**What is required:** Your output should consist of the lines from the first line of the records below through the one with "are provisioned and", exactly, minus the pictures.

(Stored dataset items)

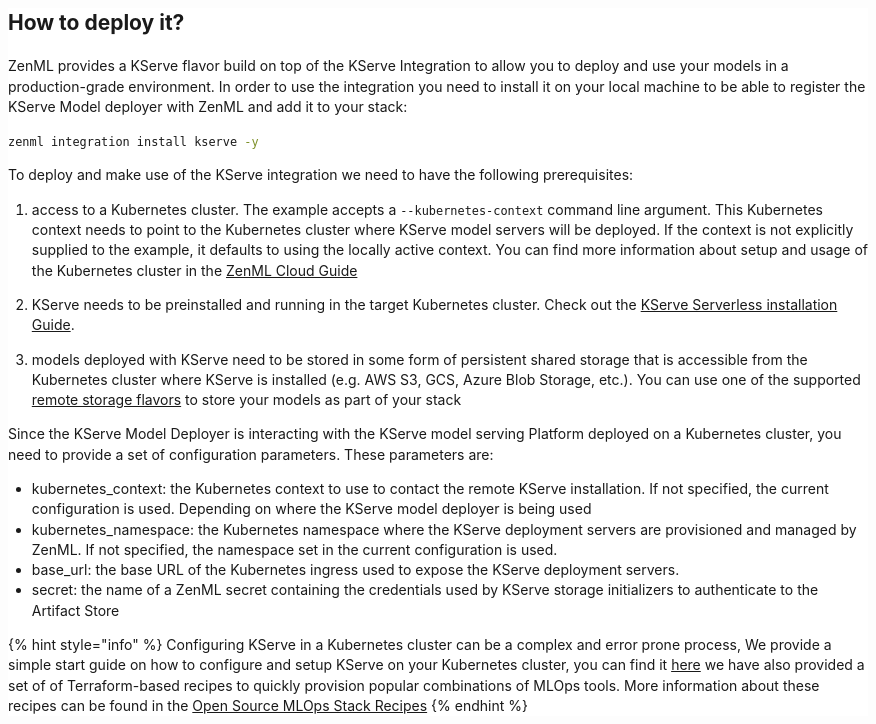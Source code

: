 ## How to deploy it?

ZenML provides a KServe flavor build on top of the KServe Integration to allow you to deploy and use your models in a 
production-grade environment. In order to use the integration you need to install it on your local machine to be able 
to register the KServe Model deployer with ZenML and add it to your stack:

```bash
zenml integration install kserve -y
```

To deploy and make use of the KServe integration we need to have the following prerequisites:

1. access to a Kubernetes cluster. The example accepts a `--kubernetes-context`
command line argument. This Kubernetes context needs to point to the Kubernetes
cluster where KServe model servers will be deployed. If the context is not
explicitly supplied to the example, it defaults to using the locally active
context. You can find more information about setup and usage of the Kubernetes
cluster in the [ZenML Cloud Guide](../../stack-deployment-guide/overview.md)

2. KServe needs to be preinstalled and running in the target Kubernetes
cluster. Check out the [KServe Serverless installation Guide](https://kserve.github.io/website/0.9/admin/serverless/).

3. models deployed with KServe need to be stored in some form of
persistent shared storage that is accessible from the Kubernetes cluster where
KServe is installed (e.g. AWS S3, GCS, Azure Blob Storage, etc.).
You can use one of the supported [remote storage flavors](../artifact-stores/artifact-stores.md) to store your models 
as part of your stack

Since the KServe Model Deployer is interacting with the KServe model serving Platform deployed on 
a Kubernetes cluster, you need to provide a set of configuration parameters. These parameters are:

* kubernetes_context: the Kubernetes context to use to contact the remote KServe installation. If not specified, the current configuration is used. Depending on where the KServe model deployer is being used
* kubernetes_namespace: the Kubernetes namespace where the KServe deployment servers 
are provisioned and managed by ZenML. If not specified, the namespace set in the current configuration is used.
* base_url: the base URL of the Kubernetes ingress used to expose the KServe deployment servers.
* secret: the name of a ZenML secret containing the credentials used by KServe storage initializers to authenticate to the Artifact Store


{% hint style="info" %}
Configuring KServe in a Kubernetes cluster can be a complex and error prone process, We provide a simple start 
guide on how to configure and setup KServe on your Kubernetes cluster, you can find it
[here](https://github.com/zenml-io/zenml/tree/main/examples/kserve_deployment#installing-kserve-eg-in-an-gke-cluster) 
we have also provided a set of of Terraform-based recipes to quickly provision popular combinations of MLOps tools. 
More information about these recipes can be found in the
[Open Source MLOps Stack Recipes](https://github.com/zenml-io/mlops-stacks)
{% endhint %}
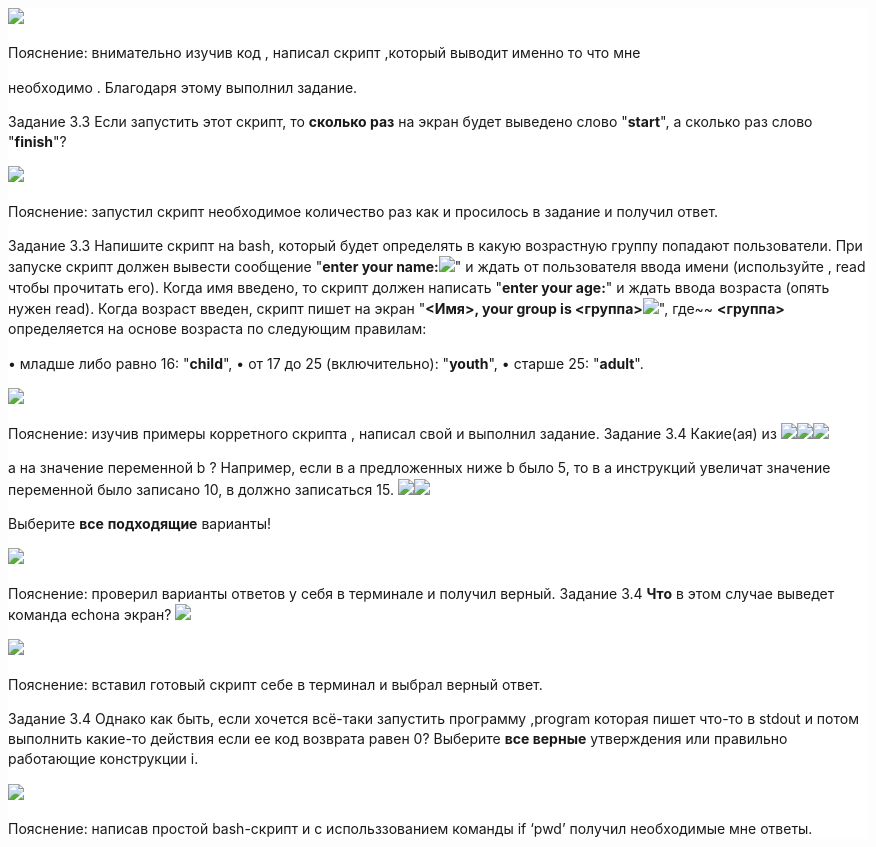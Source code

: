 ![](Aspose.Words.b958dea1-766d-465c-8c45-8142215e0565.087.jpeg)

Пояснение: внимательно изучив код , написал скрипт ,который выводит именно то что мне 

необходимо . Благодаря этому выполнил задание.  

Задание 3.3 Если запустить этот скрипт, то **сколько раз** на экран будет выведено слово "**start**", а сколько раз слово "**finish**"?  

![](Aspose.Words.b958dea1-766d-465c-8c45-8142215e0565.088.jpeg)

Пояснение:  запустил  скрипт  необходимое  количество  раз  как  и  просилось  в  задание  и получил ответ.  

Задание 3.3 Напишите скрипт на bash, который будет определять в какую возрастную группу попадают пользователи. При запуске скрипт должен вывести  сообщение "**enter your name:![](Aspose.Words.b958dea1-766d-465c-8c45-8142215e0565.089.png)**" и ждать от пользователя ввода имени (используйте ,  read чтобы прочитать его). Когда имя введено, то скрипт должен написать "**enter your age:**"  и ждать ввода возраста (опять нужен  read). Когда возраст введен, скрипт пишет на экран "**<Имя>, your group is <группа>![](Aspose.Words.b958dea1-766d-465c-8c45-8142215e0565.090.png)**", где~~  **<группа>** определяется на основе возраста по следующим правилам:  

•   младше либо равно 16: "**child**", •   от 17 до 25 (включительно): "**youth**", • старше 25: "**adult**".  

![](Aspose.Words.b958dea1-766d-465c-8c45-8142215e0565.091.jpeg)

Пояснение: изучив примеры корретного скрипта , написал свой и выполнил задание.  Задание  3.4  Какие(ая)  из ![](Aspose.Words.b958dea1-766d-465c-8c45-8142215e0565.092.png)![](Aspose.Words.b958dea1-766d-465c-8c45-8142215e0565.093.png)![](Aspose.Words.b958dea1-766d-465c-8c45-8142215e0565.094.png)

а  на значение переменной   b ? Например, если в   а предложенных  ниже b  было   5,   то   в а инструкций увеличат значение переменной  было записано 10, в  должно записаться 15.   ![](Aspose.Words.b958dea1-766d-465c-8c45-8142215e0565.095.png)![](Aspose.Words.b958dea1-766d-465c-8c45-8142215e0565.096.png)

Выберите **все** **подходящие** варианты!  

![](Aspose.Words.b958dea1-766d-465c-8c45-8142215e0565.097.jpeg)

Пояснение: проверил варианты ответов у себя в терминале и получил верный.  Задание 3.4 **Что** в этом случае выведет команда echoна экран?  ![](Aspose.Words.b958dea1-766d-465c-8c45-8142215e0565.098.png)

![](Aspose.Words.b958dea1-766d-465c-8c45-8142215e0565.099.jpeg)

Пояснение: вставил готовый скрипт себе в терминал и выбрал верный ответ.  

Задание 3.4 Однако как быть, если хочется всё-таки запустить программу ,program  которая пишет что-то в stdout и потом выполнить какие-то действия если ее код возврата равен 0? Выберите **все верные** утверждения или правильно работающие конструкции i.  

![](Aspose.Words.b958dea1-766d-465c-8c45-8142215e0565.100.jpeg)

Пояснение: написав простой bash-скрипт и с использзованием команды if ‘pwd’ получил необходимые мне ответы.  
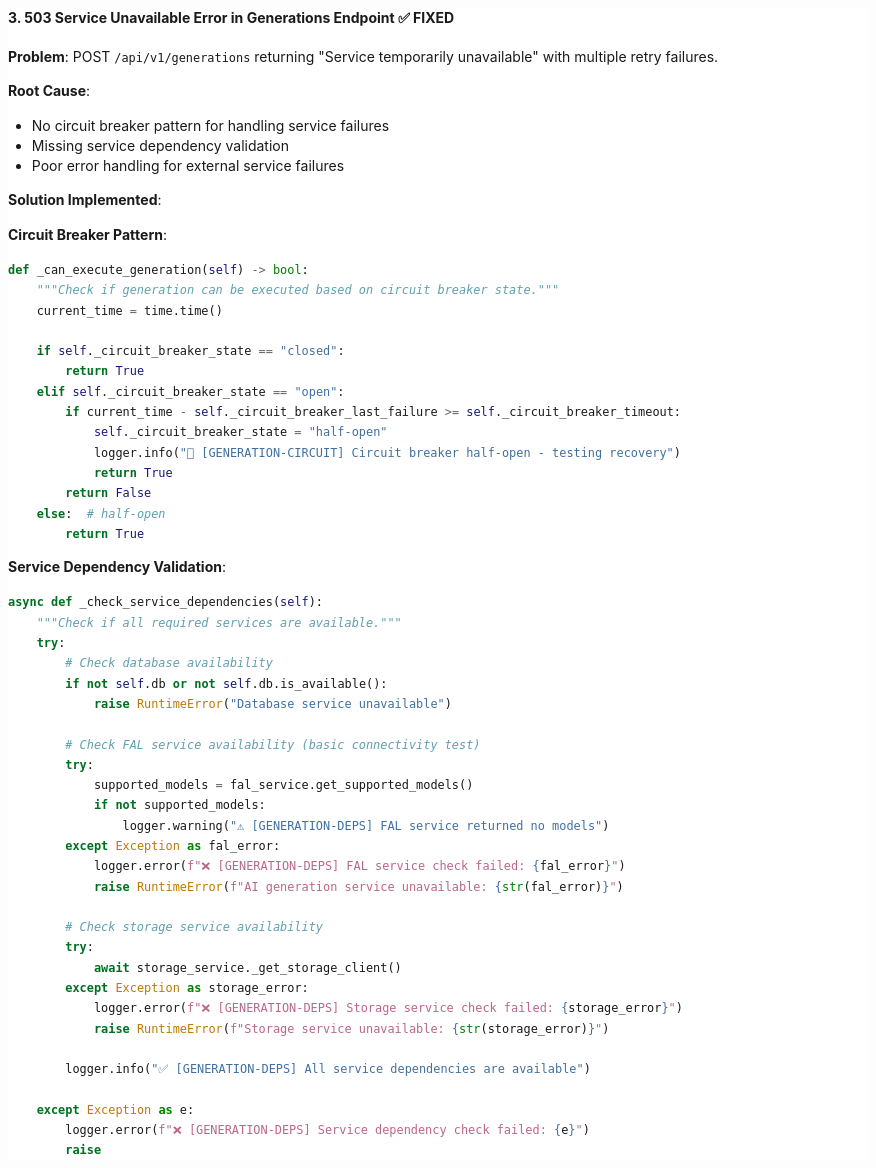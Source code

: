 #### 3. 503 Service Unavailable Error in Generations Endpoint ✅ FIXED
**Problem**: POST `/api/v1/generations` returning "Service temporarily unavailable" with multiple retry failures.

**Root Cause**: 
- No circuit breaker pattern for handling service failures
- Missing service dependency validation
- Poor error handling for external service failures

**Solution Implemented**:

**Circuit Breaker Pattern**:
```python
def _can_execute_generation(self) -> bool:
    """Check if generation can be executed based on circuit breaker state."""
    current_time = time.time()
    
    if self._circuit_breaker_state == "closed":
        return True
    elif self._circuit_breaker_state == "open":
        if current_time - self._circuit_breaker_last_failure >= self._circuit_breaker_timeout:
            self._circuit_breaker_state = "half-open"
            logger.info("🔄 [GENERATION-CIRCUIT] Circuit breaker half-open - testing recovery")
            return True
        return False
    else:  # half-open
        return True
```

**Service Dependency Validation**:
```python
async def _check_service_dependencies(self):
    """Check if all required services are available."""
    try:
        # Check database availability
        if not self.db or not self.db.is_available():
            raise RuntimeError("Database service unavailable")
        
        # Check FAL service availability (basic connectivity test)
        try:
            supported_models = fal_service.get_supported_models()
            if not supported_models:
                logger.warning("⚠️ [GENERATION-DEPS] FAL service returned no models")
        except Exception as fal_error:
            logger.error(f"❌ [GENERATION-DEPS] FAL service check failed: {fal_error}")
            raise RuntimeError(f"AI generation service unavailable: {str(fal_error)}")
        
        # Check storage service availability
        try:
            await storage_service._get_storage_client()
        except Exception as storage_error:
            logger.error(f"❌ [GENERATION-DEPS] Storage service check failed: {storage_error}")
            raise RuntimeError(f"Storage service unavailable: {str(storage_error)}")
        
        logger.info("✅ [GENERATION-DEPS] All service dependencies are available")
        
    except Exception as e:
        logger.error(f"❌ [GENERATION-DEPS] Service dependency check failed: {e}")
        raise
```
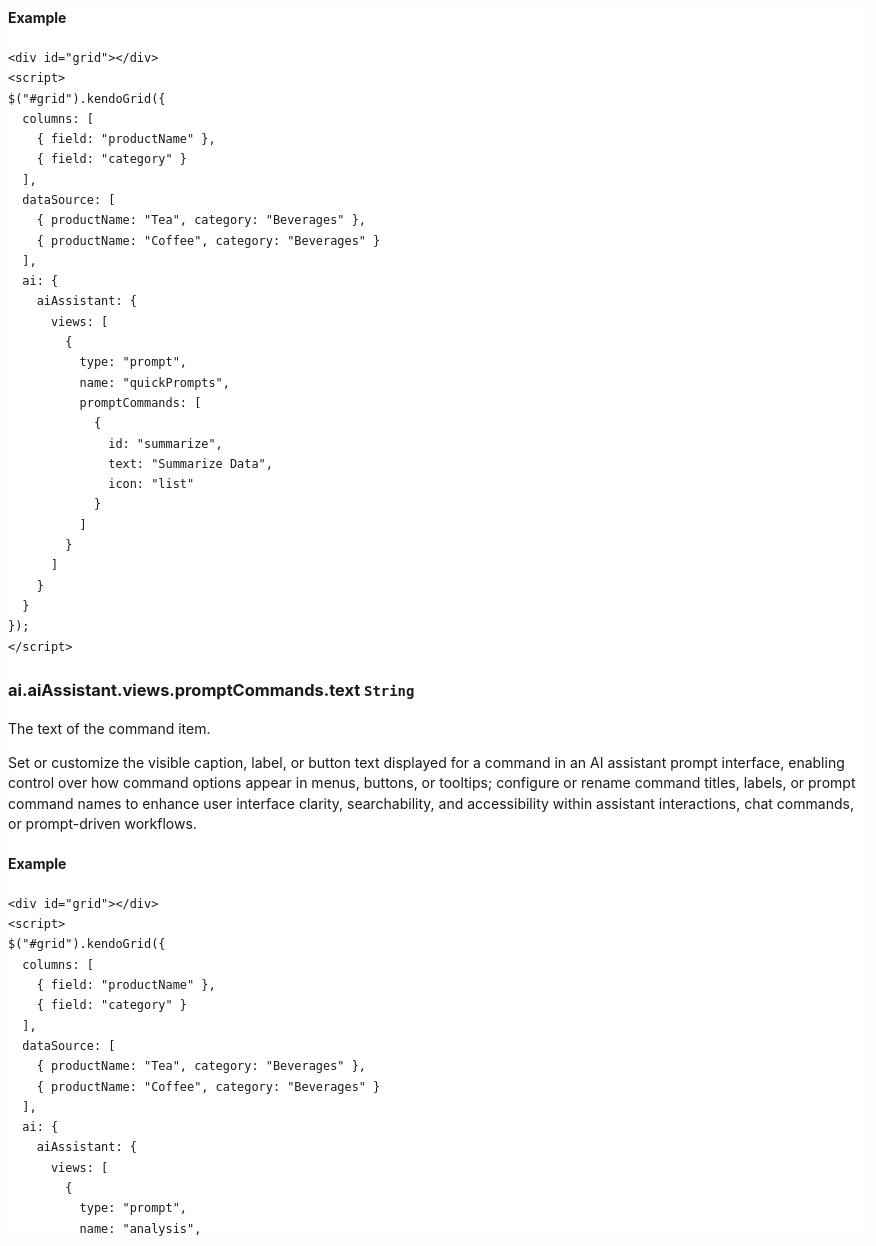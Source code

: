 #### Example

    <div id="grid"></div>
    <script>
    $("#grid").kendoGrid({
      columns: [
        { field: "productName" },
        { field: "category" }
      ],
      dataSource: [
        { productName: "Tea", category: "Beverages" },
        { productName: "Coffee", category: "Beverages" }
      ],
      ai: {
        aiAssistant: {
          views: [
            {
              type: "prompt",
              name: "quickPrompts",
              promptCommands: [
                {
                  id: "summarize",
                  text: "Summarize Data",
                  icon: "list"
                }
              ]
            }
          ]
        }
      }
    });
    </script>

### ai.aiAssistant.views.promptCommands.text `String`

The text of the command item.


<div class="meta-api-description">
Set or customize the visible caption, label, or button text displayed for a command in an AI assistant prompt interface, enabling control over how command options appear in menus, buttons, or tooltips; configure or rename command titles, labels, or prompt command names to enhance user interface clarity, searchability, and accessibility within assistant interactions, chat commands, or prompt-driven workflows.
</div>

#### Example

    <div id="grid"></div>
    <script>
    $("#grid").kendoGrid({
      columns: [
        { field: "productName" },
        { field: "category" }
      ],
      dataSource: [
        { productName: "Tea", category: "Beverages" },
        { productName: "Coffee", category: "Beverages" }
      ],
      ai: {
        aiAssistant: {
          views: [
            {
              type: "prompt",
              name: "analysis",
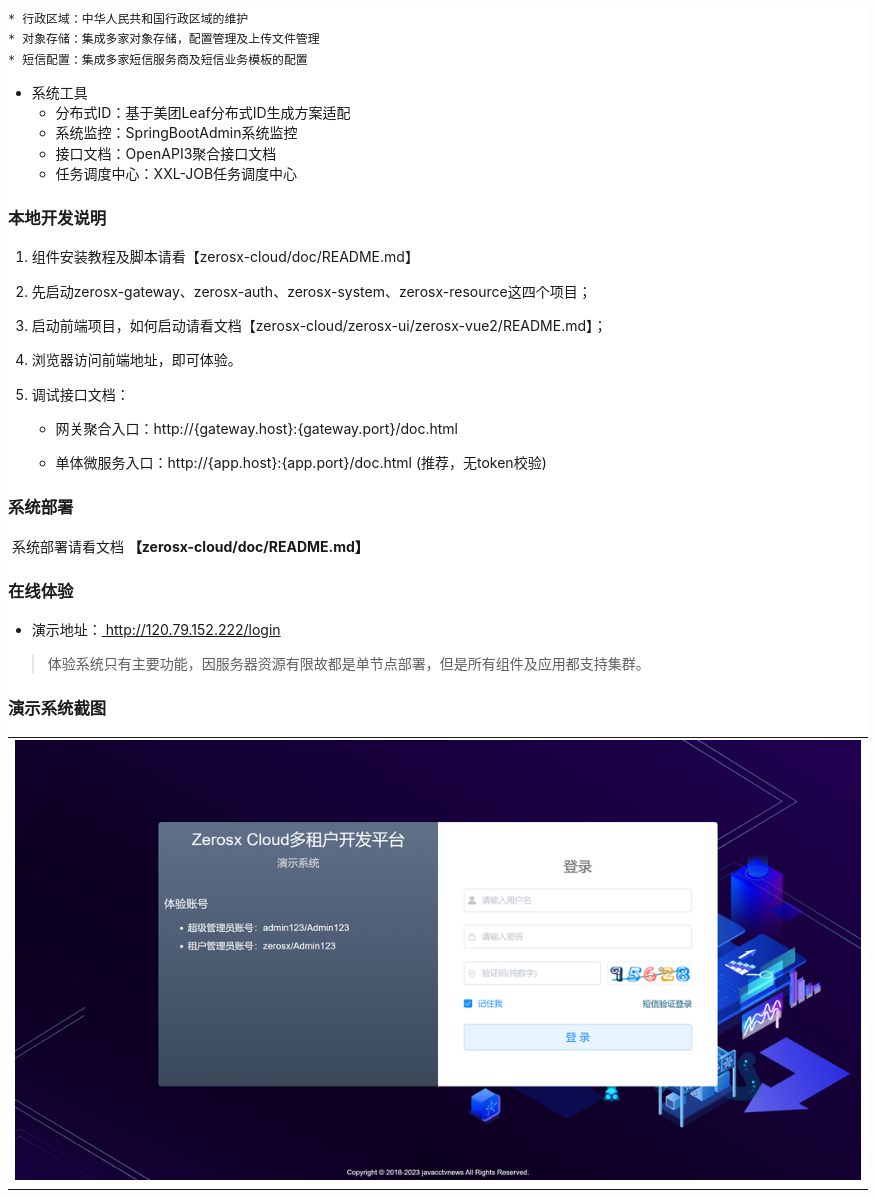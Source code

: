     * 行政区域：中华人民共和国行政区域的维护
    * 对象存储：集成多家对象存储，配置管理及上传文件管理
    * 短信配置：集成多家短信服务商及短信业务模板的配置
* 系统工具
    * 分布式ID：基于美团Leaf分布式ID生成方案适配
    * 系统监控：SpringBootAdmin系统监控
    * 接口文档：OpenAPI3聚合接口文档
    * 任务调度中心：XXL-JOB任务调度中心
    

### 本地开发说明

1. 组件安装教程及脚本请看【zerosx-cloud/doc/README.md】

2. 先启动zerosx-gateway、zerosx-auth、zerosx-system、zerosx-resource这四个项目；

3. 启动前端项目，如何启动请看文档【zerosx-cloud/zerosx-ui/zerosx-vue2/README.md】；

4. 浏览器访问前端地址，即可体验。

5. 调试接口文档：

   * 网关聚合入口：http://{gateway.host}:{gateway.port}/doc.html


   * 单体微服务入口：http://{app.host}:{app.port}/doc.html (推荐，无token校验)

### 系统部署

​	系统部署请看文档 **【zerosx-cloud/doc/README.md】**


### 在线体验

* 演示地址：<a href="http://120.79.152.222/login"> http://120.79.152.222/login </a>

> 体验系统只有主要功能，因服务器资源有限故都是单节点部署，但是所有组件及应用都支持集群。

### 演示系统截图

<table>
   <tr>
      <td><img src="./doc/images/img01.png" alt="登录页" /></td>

**Answer for this exercise:**
Source code

: ## How to deploy it?

ZenML provides a KServe flavor build on top of the KServe Integration to allow you to deploy and use your models in a 
production-grade environment. In order to use the integration you need to install it on your local machine to be able 
to register the KServe Model deployer with ZenML and add it to your stack:

```bash
zenml integration install kserve -y
```

To deploy and make use of the KServe integration we need to have the following prerequisites:

1. access to a Kubernetes cluster. The example accepts a `--kubernetes-context`
command line argument. This Kubernetes context needs to point to the Kubernetes
cluster where KServe model servers will be deployed. If the context is not
explicitly supplied to the example, it defaults to using the locally active
context. You can find more information about setup and usage of the Kubernetes
cluster in the [ZenML Cloud Guide](../../stack-deployment-guide/overview.md)

2. KServe needs to be preinstalled and running in the target Kubernetes
cluster. Check out the [KServe Serverless installation Guide](https://kserve.github.io/website/0.9/admin/serverless/).

3. models deployed with KServe need to be stored in some form of
persistent shared storage that is accessible from the Kubernetes cluster where
KServe is installed (e.g. AWS S3, GCS, Azure Blob Storage, etc.).
You can use one of the supported [remote storage flavors](../artifact-stores/artifact-stores.md) to store your models 
as part of your stack

Since the KServe Model Deployer is interacting with the KServe model serving Platform deployed on 
a Kubernetes cluster, you need to provide a set of configuration parameters. These parameters are:

* kubernetes_context: the Kubernetes context to use to contact the remote KServe installation. If not specified, the current configuration is used. Depending on where the KServe model deployer is being used
* kubernetes_namespace: the Kubernetes namespace where the KServe deployment servers 
are provisioned and managed by ZenML. If not specified, the namespace set in the current configuration is used.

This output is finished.